Astro’s middleware system allows chaining multiple middleware functions using the sequence utility. Our user enrichment middleware integrates cleanly with authentication middleware and other request processing logic:

// src/middleware/index.ts
import { sequence } from "astro:middleware";
import { onRequest as authMiddleware } from "./auth.middleware";
import { onRequest as userEnrichmentMiddleware } from "./user-enrichment.adapter";

export const onRequest = sequence(authMiddleware, userEnrichmentMiddleware);

The middleware chain processes requests in order, with each middleware having access to the results of previous middleware through the context.locals object. This pattern allows complex request processing workflows while maintaining clear separation between different concerns.

The authentication middleware runs first, establishing the user’s identity and setting context.locals.userId. The user enrichment middleware then uses that userId to fetch and cache additional user data, setting context.locals.user with the complete user object. Each middleware has a focused responsibility and builds upon the work of previous middleware in the chain.

Framework Translation Guide

While this example uses Astro, the patterns translate directly to other frameworks:

NestJS Mapping

  • Core Handler@Injectable() service with business logic
  • Interfaces → Abstract classes or interfaces with @Inject() tokens
  • Production Adapters → Provider classes with @Injectable() decorator
  • Middleware Factory → Guards or Interceptors using dependency injection
  • Testing → Use NestJS testing utilities with Test.createTestingModule()

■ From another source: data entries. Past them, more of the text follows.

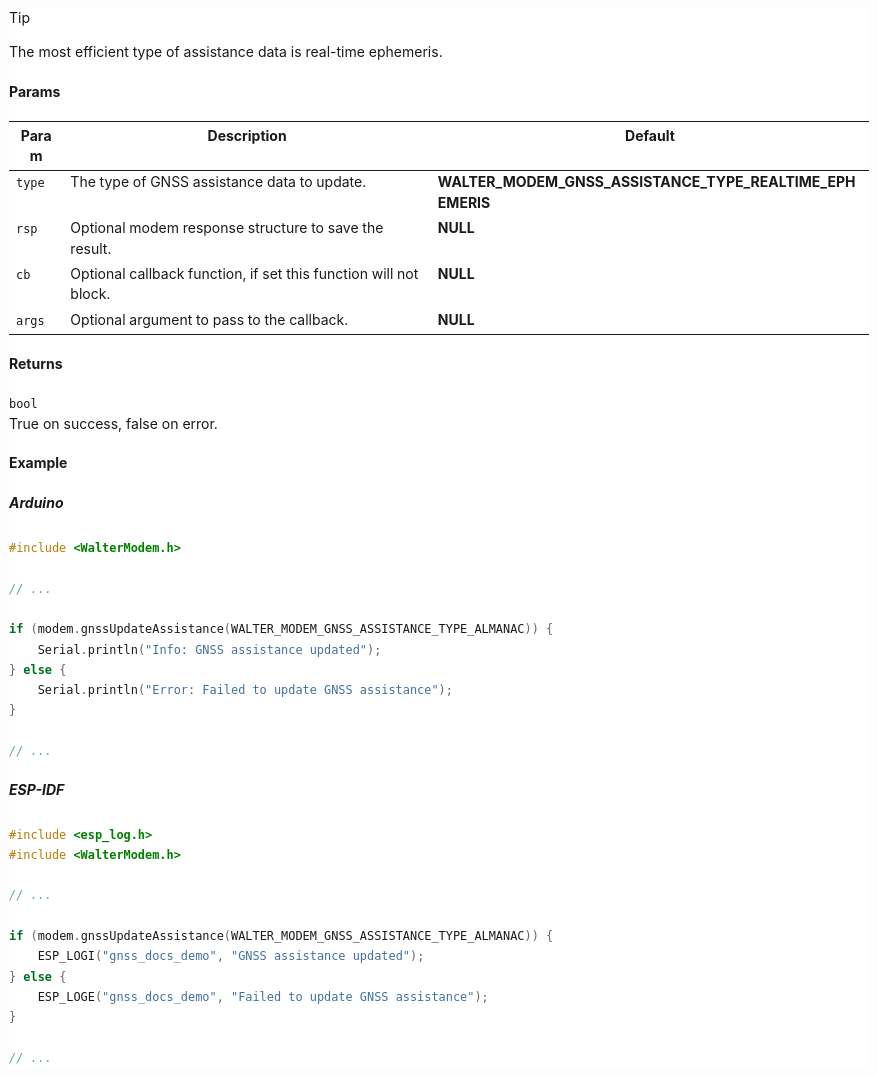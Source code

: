 > [!TIP]
> The most efficient type of assistance data is real-time ephemeris.

#### Params

| Param  | Description                                                      | Default                                                  |
| ------ | ---------------------------------------------------------------- | -------------------------------------------------------- |
| `type` | The type of GNSS assistance data to update.                      | **WALTER_MODEM_GNSS_ASSISTANCE_TYPE_REALTIME_EPHEMERIS** |
| `rsp`  | Optional modem response structure to save the result.            | **NULL**                                                 |
| `cb`   | Optional callback function, if set this function will not block. | **NULL**                                                 |
| `args` | Optional argument to pass to the callback.                       | **NULL**                                                 |

#### Returns

`bool`  
True on success, false on error.

#### Example



##### **Arduino**

```cpp
#include <WalterModem.h>

// ...

if (modem.gnssUpdateAssistance(WALTER_MODEM_GNSS_ASSISTANCE_TYPE_ALMANAC)) {
    Serial.println("Info: GNSS assistance updated");
} else {
    Serial.println("Error: Failed to update GNSS assistance");
}

// ...
```

##### **ESP-IDF**

```cpp
#include <esp_log.h>
#include <WalterModem.h>

// ...

if (modem.gnssUpdateAssistance(WALTER_MODEM_GNSS_ASSISTANCE_TYPE_ALMANAC)) {
    ESP_LOGI("gnss_docs_demo", "GNSS assistance updated");
} else {
    ESP_LOGE("gnss_docs_demo", "Failed to update GNSS assistance");
}

// ...
```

Express.js with TypeScript

  • Core Handler → Pure function or class with constructor injection
  • Interfaces → TypeScript interfaces
  • Production Adapters → Factory functions or classes
  • Middleware Factory → Higher-order function returning Express middleware
  • Testing → Use supertest with mocked services

Fastify

  • Core Handler → Plugin with encapsulated business logic
  • Interfaces → TypeScript interfaces with branded types
  • Production Adapters → Fastify decorators or plugin-scoped services
  • Middleware Factory → Fastify hooks with dependency injection
  • Testing → Use fastify.inject() with mocked dependencies

The key is maintaining the separation between business logic and infrastructure, regardless of framework-specific patterns.

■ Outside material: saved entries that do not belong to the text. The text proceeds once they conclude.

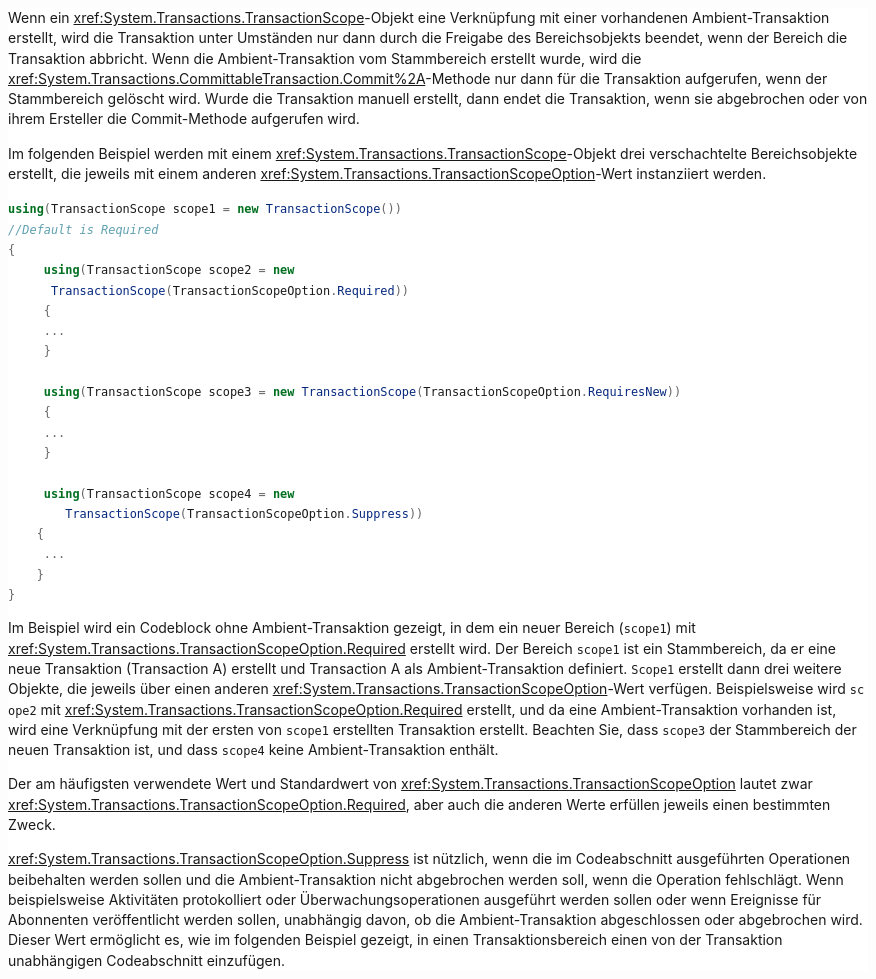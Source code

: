  Wenn ein <xref:System.Transactions.TransactionScope>-Objekt eine Verknüpfung mit einer vorhandenen Ambient-Transaktion erstellt, wird die Transaktion unter Umständen nur dann durch die Freigabe des Bereichsobjekts beendet, wenn der Bereich die Transaktion abbricht. Wenn die Ambient-Transaktion vom Stammbereich erstellt wurde, wird die <xref:System.Transactions.CommittableTransaction.Commit%2A>-Methode nur dann für die Transaktion aufgerufen, wenn der Stammbereich gelöscht wird. Wurde die Transaktion manuell erstellt, dann endet die Transaktion, wenn sie abgebrochen oder von ihrem Ersteller die Commit-Methode aufgerufen wird.  
  
 Im folgenden Beispiel werden mit einem <xref:System.Transactions.TransactionScope>-Objekt drei verschachtelte Bereichsobjekte erstellt, die jeweils mit einem anderen <xref:System.Transactions.TransactionScopeOption>-Wert instanziiert werden.  
  
```csharp  
using(TransactionScope scope1 = new TransactionScope())   
//Default is Required   
{   
     using(TransactionScope scope2 = new   
      TransactionScope(TransactionScopeOption.Required))   
     {  
     ...  
     }   
  
     using(TransactionScope scope3 = new TransactionScope(TransactionScopeOption.RequiresNew))   
     {  
     ...  
     }   
  
     using(TransactionScope scope4 = new   
        TransactionScope(TransactionScopeOption.Suppress))   
    {  
     ...  
    }   
}  
```  
  
 Im Beispiel wird ein Codeblock ohne Ambient-Transaktion gezeigt, in dem ein neuer Bereich (`scope1`) mit <xref:System.Transactions.TransactionScopeOption.Required> erstellt wird. Der Bereich `scope1` ist ein Stammbereich, da er eine neue Transaktion (Transaction A) erstellt und Transaction A als Ambient-Transaktion definiert. `Scope1` erstellt dann drei weitere Objekte, die jeweils über einen anderen <xref:System.Transactions.TransactionScopeOption>-Wert verfügen. Beispielsweise wird `scope2` mit <xref:System.Transactions.TransactionScopeOption.Required> erstellt, und da eine Ambient-Transaktion vorhanden ist, wird eine Verknüpfung mit der ersten von `scope1` erstellten Transaktion erstellt. Beachten Sie, dass `scope3` der Stammbereich der neuen Transaktion ist, und dass `scope4` keine Ambient-Transaktion enthält.  
  
 Der am häufigsten verwendete Wert und Standardwert von <xref:System.Transactions.TransactionScopeOption> lautet zwar <xref:System.Transactions.TransactionScopeOption.Required>, aber auch die anderen Werte erfüllen jeweils einen bestimmten Zweck.  
  
 <xref:System.Transactions.TransactionScopeOption.Suppress> ist nützlich, wenn die im Codeabschnitt ausgeführten Operationen beibehalten werden sollen und die Ambient-Transaktion nicht abgebrochen werden soll, wenn die Operation fehlschlägt. Wenn beispielsweise Aktivitäten protokolliert oder Überwachungsoperationen ausgeführt werden sollen oder wenn Ereignisse für Abonnenten veröffentlicht werden sollen, unabhängig davon, ob die Ambient-Transaktion abgeschlossen oder abgebrochen wird. Dieser Wert ermöglicht es, wie im folgenden Beispiel gezeigt, in einen Transaktionsbereich einen von der Transaktion unabhängigen Codeabschnitt einzufügen.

Lessons for Production Applications

This middleware architecture demonstrates patterns that apply beyond Astro applications. The dual-file pattern solves testing problems that arise when production code uses APIs unavailable in test environments.

The caching strategy shows how to add performance optimizations without complicating the core business logic. By keeping caching concerns in the concrete adapters, the middleware logic remains focused on business rules while still benefiting from performance improvements.

Building production-ready middleware requires thinking beyond simple request processing to consider testing, performance, and resilience. The patterns demonstrated here create middleware that scales with your application while remaining maintainable and thoroughly tested.